Cincinnati's Dream Teamby Ronald W. Roberts, (M.ASCE), Manager; Civil Engineering Division, KZF, Inc.,
Serial Information: Civil Engineering—ASCE, 1989, Vol. 59, Issue 7, Pg. 42-44
Document Type: Feature article
Abstract: For years, the cries of Cincinnati's Public Works Department and its civil engineers for infrastructure repair fell on deaf ears. In 1986, Mayor Charles Luken tried a new approach by forming the Cincinnati Infrastructure Commission—a volunteer group of community leaders given the task of making recommendations for infrastructure rehabilitation.
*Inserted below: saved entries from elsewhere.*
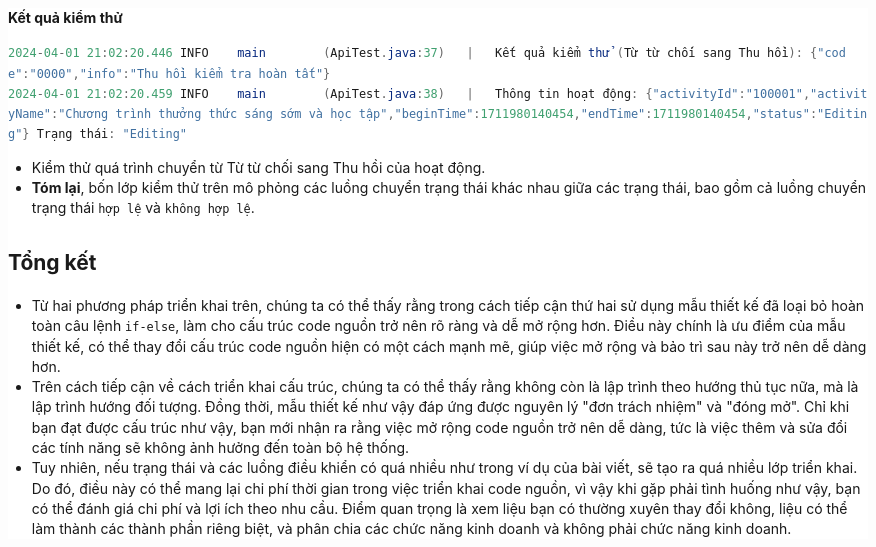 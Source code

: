 **Kết quả kiểm thử**

```java
2024-04-01 21:02:20.446	INFO	main		(ApiTest.java:37)	|	Kết quả kiểm thử (Từ từ chối sang Thu hồi): {"code":"0000","info":"Thu hồi kiểm tra hoàn tất"}
2024-04-01 21:02:20.459	INFO	main		(ApiTest.java:38)	|	Thông tin hoạt động: {"activityId":"100001","activityName":"Chương trình thưởng thức sáng sớm và học tập","beginTime":1711980140454,"endTime":1711980140454,"status":"Editing"} Trạng thái: "Editing"
```

- Kiểm thử quá trình chuyển từ Từ từ chối sang Thu hồi của hoạt động.
- **Tóm lại**, bốn lớp kiểm thử trên mô phỏng các luồng chuyển trạng thái khác nhau giữa các trạng thái, bao gồm cả luồng chuyển trạng thái `hợp lệ` và `không hợp lệ`.

## Tổng kết

- Từ hai phương pháp triển khai trên, chúng ta có thể thấy rằng trong cách tiếp cận thứ hai sử dụng mẫu thiết kế đã loại bỏ hoàn toàn câu lệnh `if-else`, làm cho cấu trúc code nguồn trở nên rõ ràng và dễ mở rộng hơn. Điều này chính là ưu điểm của mẫu thiết kế, có thể thay đổi cấu trúc code nguồn hiện có một cách mạnh mẽ, giúp việc mở rộng và bảo trì sau này trở nên dễ dàng hơn.
- Trên cách tiếp cận về cách triển khai cấu trúc, chúng ta có thể thấy rằng không còn là lập trình theo hướng thủ tục nữa, mà là lập trình hướng đối tượng. Đồng thời, mẫu thiết kế như vậy đáp ứng được nguyên lý "đơn trách nhiệm" và "đóng mở". Chỉ khi bạn đạt được cấu trúc như vậy, bạn mới nhận ra rằng việc mở rộng code nguồn trở nên dễ dàng, tức là việc thêm và sửa đổi các tính năng sẽ không ảnh hưởng đến toàn bộ hệ thống.
- Tuy nhiên, nếu trạng thái và các luồng điều khiển có quá nhiều như trong ví dụ của bài viết, sẽ tạo ra quá nhiều lớp triển khai. Do đó, điều này có thể mang lại chi phí thời gian trong việc triển khai code nguồn, vì vậy khi gặp phải tình huống như vậy, bạn có thể đánh giá chi phí và lợi ích theo nhu cầu. Điểm quan trọng là xem liệu bạn có thường xuyên thay đổi không, liệu có thể làm thành các thành phần riêng biệt, và phân chia các chức năng kinh doanh và không phải chức năng kinh doanh.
Many civil engineers served on this 200-member commission as team leaders on various subcommittees. The commission leaders needed the civil engineers for their technical expertise, and the engineers needed the non-partisan clout of these respected citizens to help legitimize their recommendations. About a year after it was formed, the commission submitted its report to the City Council. The biggest accomplishment of the commission and the report was to highlight the importance of the maintaining the infrastructure to the people. The commission was so successful that voters passed a 0.1% city income tax hike with proceeds going for repairs.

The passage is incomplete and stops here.